The rough cream-colored coat hung in there, on a hook, over dark gray slacks with a lizard-skin belt. A yellow satin shirt and a wine-colored tie dangled alongside. A handkerchief to match the tie flowed loosely four inches from the breast pocket of the coat. On the floor lay a pair of gazelle-leather nutmeg-brown sports shoes, and socks without garters. And there were yellow satin shorts with heavy black initials on them lying close by.
Steve felt carefully in the gray slacks and got out a leather keyholder. He left the room, went along the cross-hall and into the kitchen. It had a solid door, a good spring lock with a key stuck in it. He took it out and tried keys from the bunch in the keyholder, found none that fitted, put the other key back and went into the living room. He opened the front door, went outside and shut it again without looking at the girl huddled in a corner of the davenport. He tried keys in the lock, finally found the right one. He let himself back into the house, returned to the bedroom and put the keyholder back in the pocket of the gray slacks again. Then he went to the living room.

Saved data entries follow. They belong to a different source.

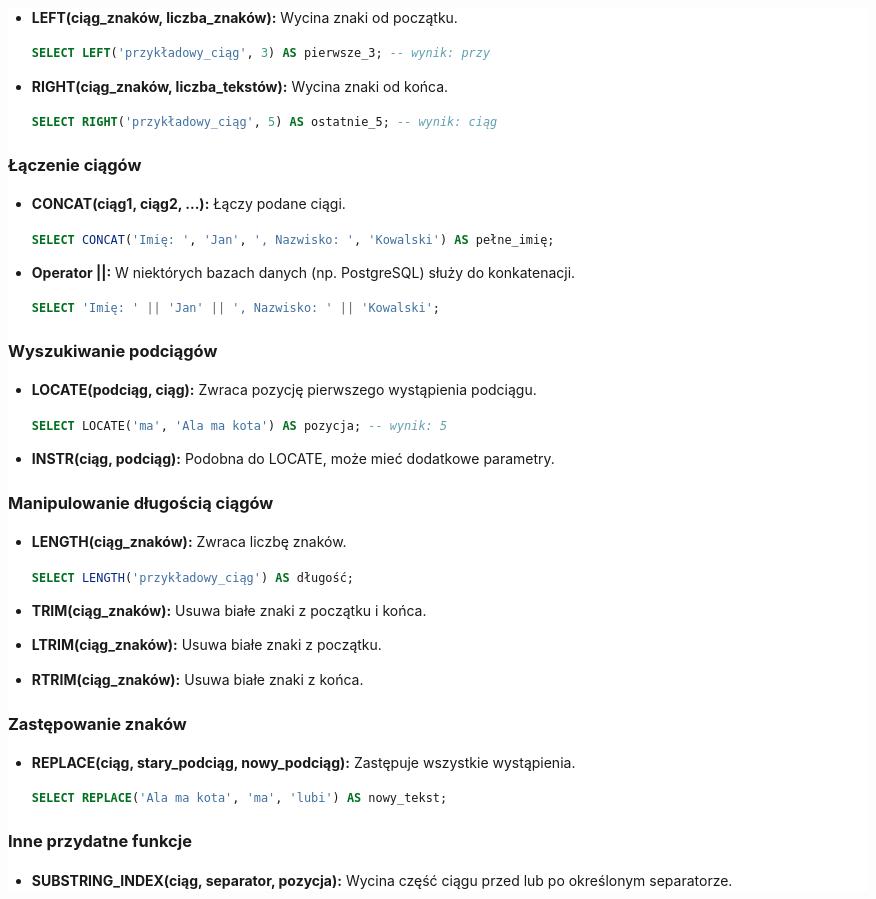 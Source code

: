 - **LEFT(ciąg_znaków, liczba_znaków):** Wycina znaki od początku.

  ```sql
  SELECT LEFT('przykładowy_ciąg', 3) AS pierwsze_3; -- wynik: przy
  ```

- **RIGHT(ciąg_znaków, liczba_tekstów):** Wycina znaki od końca.

  ```sql
  SELECT RIGHT('przykładowy_ciąg', 5) AS ostatnie_5; -- wynik: ciąg
  ```

### Łączenie ciągów

- **CONCAT(ciąg1, ciąg2, ...):** Łączy podane ciągi.

  ```sql
  SELECT CONCAT('Imię: ', 'Jan', ', Nazwisko: ', 'Kowalski') AS pełne_imię;
  ```

- **Operator ||:** W niektórych bazach danych (np. PostgreSQL) służy do konkatenacji.

  ```sql
  SELECT 'Imię: ' || 'Jan' || ', Nazwisko: ' || 'Kowalski';
  ```

### Wyszukiwanie podciągów

- **LOCATE(podciąg, ciąg):** Zwraca pozycję pierwszego wystąpienia podciągu.

  ```sql
  SELECT LOCATE('ma', 'Ala ma kota') AS pozycja; -- wynik: 5
  ```

- **INSTR(ciąg, podciąg):** Podobna do LOCATE, może mieć dodatkowe parametry.

### Manipulowanie długością ciągów

- **LENGTH(ciąg_znaków):** Zwraca liczbę znaków.

  ```sql
  SELECT LENGTH('przykładowy_ciąg') AS długość;
  ```

- **TRIM(ciąg_znaków):** Usuwa białe znaki z początku i końca.

- **LTRIM(ciąg_znaków):** Usuwa białe znaki z początku.
- **RTRIM(ciąg_znaków):** Usuwa białe znaki z końca.

### Zastępowanie znaków

- **REPLACE(ciąg, stary_podciąg, nowy_podciąg):** Zastępuje wszystkie wystąpienia.

  ```sql
  SELECT REPLACE('Ala ma kota', 'ma', 'lubi') AS nowy_tekst;
  ```

### Inne przydatne funkcje

- **SUBSTRING_INDEX(ciąg, separator, pozycja):** Wycina część ciągu przed lub po określonym separatorze.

The girl was still huddled motionless, staring at him.
He put his back to the mantel and puffed at cigarette. “Agatha with you all the time at the studio?”
She nodded. “I suppose so. So he had a key. That was what you were doing, wasn’t it?”
“Yes. Had Agatha long?”
“About a year.”
“She steal from you? Small stuff, I mean?”
Dolores Chiozza shrugged wearily. “What does it matter? Most of them do. A little face cream or powder, a handkerchief, a pair of stockings once in a while. Yes, I think she stole from me. They look on that sort of thing as more or less legitimate.”
“Not the nice ones, angel.”
“Well—the hours were a little trying, I work at night, often get home very late. She’s a dresser as well as a maid.”
“Anything else about her? She use cocaine or weed. Hit the bottle? Ever have laughing fits?”
“I don’t think so. What has she got to do with it, Steve?”
“Lady, she sold somebody a key to your apartment. That’s obvious. You didn’t give him one, the landlord wouldn’t give him one, but Agatha had one. Check?”
Her eyes had a stricken look. Her mouth trembled a little, not much. A drink was untasted at her elbow. Steve bent over and drank some of it.
She said slowly: “We’re wasting time, Steve. We have to call the police. There’s nothing anybody can do. I’m done for as a nice person, even if not as a lady at large. They’ll think it was a lovers’ quarrel and I shot him and that’s that. If I could convince them I didn’t, then he shot himself in my bed, and I’m still ruined. So I might as well make up my mind to face the music.”
Steve said softly: “Watch this. My mother used to do it.”
He put a finger to his mouth, bent down and touched her lips at the same spot with the same finger. He smiled, said: “We’ll go to Walters—or you will. He’ll pick his cops and the ones he picks won’t go screaming through the night with reporters sitting in their laps. They’ll sneak in quiet, like process servers. Walters can handle this. That was what was counted on. Me, I’m going to collect Agatha. Because I want a description of the guy she sold that key to—and I want it fast. And by the way, you owe me twenty bucks for coming over here. Don’t let that slip your memory.”
The tall girl stood up, smiling. “You’re a kick, you are,” she said. “What makes you so sure he was murdered?”
“He’s not wearing his own pajamas. His have his initials on them. I packed his stuff last night—before I threw him out of the Carlton, Get dressed, angel—and get me Agatha’s address.”
He went into the bedroom and pulled a sheet over Leopardi’s body, held it a moment above the still, waxen face before letting it fall.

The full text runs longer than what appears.